Она хотела спросить — но Виктор Иванович уже не слышал ее, опрокидывая себе в рот очередную порцию эликсира.

Лиза решила не говорить ничего при Пименове, непосредственная опасность Жене не угрожала, а про беды, обрушивающиеся на других, она сообразила, чем позже он узнает, тем лучше.

Он поехал домой, не вполне уверенный, попадет он туда, или ноги сами поведут его в знакомый переулок направо от Большой Черкизовской.

В вагоне метро цыганка кормила грудью ребенка. Пассажиры с притворным и лукавым безразличием скромно смотрели перед собой. Платье ее было расстегнуто до живота, под платьем не было ни лифчика, ни комбинации, ребенок припал к ослепительно белой груди. Женя сделал несколько шагов, прошел мимо, быстро отводя глаза от необычной картины.

Сосок выскользнул изо рта ребенка, он вскрикнул. Цыганка взяла в руку грудь, приподняла и погрузила ее в широко открытый рот.

С тех пор, как обворовали бабушку Софию, он при встрече с цыганами чувствовал настороженность и желание не соприкоснуться, они представлялись ему хитрыми обладателями тайны, как заморочить голову человеку и лишить его собственной воли. На улице, когда они толпой — молодухи и пожилые женщины, босоногие мальчишки, в узелочки спеленутые дети, подвешенные за спину, цветастые многослойные юбки, пыльные и затрепанные, шелковые шали — пытались остановить его безобидным по видимости вопросом, он старался быстрее пройти мимо, пока они не захватили власть над ним; какие-то волны шли от них вдогонку, ослабевая по мере удаления от них.

Ему хотелось есть, и вспомнился отчетливо удивительный вкус того бутерброда с дешевой колбасой, которым седой Антоныч в Муроме угостил их всех, когда они вручную бурили скважину и боялись, что ложка застрянет на глубине, а потом штанга чуть не грохнулась на землю.

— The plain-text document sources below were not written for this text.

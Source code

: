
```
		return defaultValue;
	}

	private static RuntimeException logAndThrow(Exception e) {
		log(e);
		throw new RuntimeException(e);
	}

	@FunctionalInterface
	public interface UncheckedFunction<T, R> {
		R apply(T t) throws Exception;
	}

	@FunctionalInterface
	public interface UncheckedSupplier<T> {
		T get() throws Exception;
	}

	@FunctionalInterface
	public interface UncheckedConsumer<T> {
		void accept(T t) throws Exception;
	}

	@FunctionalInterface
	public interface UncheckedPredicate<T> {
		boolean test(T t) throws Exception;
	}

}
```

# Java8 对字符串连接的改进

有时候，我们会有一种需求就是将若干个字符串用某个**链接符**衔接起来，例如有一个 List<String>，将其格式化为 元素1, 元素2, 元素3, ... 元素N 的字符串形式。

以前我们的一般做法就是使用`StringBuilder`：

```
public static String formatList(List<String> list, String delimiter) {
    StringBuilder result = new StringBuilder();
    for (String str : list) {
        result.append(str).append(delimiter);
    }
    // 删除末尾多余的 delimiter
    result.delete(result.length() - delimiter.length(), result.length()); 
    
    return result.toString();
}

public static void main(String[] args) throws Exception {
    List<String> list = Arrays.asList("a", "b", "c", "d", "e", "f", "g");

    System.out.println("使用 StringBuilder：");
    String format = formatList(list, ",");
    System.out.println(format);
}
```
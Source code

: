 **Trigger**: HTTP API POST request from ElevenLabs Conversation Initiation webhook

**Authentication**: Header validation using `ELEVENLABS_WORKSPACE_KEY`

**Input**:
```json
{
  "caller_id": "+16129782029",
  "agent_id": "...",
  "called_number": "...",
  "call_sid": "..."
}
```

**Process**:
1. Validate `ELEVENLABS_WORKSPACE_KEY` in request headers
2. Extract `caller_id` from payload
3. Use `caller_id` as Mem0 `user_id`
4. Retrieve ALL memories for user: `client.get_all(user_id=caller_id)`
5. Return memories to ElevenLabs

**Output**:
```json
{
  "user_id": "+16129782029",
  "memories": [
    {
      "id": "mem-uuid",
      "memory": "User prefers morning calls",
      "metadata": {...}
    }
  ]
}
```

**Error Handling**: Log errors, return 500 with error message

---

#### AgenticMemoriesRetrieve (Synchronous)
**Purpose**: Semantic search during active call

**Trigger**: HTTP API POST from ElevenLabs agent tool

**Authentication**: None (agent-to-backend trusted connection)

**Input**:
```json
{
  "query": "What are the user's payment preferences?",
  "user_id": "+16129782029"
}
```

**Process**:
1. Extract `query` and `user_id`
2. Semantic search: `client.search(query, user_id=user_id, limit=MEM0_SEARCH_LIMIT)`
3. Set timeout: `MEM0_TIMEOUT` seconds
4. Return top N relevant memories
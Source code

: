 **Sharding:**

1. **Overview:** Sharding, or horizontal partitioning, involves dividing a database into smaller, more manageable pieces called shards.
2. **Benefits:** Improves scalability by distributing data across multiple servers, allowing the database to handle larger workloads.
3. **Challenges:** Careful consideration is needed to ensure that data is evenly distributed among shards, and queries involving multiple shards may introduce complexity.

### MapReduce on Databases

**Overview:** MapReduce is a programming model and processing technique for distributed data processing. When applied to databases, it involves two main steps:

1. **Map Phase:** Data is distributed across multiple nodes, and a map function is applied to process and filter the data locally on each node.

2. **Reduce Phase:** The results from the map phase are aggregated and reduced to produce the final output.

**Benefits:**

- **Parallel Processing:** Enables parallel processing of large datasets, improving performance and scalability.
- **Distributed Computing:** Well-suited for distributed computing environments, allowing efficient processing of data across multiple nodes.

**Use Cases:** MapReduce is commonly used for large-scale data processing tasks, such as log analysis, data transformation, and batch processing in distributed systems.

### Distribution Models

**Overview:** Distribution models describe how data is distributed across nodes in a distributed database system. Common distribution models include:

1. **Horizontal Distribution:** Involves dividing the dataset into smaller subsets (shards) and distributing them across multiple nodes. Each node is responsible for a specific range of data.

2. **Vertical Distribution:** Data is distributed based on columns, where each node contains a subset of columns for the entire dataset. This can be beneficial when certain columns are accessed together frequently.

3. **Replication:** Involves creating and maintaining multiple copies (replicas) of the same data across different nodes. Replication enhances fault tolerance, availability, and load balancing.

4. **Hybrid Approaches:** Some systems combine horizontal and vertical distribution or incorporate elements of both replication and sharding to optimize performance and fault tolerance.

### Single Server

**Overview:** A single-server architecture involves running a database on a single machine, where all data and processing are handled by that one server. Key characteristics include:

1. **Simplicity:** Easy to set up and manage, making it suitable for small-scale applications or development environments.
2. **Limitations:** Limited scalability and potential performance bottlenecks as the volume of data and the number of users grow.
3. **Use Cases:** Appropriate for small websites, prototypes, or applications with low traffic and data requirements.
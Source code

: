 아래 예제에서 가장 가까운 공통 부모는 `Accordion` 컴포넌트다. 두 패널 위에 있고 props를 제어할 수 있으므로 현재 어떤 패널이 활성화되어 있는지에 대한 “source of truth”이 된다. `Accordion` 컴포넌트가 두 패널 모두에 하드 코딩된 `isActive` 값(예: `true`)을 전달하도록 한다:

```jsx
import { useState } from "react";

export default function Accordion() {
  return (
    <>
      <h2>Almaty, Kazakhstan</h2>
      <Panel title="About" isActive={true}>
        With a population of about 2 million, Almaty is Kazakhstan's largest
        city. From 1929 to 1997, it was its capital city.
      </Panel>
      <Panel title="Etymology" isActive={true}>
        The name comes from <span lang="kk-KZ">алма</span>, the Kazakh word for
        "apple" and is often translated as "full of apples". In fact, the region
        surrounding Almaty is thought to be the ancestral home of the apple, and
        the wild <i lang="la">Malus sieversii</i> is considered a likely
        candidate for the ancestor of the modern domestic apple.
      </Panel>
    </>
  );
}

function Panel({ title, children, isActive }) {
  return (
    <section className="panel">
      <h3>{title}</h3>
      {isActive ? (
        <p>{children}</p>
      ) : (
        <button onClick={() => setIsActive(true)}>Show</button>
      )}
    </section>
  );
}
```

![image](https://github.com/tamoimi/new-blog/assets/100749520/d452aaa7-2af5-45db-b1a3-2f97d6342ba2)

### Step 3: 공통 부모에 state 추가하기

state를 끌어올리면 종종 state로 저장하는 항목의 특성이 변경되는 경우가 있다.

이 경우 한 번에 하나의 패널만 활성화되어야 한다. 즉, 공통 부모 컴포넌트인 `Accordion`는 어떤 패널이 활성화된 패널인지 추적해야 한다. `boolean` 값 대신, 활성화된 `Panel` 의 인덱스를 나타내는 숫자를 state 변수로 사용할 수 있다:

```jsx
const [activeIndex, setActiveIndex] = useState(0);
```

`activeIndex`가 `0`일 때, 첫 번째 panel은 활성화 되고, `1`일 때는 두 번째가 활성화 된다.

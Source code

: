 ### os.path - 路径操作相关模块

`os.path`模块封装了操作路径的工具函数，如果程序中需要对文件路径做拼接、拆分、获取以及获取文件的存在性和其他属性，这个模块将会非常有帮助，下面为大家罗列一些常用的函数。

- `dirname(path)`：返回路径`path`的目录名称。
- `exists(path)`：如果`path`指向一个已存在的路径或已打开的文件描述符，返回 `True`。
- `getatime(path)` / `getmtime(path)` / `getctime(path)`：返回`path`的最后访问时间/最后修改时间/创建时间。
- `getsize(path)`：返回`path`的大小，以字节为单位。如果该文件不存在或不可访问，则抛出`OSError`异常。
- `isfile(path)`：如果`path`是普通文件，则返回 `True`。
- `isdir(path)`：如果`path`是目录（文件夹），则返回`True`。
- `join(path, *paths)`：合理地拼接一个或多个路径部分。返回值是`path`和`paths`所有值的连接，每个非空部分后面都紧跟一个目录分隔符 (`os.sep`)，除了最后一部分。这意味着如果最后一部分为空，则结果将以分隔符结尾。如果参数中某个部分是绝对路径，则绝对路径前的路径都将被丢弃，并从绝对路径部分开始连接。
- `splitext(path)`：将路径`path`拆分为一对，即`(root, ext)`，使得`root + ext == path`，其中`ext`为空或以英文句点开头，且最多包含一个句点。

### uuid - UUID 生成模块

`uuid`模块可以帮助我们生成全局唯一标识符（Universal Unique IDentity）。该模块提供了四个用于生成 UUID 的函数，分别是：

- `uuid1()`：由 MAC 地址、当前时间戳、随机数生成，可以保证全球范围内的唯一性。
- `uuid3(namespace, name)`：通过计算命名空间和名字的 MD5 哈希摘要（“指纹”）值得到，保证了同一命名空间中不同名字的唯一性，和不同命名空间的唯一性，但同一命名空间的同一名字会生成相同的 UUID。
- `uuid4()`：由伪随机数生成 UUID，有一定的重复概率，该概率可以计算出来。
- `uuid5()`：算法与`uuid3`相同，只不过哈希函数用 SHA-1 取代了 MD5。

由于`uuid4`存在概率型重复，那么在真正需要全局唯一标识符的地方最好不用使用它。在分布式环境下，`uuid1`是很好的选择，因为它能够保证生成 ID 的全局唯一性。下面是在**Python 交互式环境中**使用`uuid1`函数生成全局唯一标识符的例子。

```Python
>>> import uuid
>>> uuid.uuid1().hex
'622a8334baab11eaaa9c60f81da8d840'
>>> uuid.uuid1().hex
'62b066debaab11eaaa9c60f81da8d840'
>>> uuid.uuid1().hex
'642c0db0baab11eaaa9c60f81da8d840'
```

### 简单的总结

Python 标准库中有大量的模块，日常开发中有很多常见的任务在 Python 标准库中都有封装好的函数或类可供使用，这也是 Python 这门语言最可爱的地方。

Мысленным взором он увидел женскую неповторимую гибкость тела, до глубины сердца трогающие линии, очертания прекрасные и зовущие, то что он заметил в библиотеке. Валя как будто по-новому открылась ему. Между ними еще не было той последней близости, от предчувствия которой делается жутко, когда подумаешь наедине с собой, ночью, бурно колотит и замирает сердце. Женя не хотел торопить события, у него были старомодные представления о браке, о своих обязательствах как мужчины, главы семьи и кормильца: и как он мог оставить маму, бабушку и Милу?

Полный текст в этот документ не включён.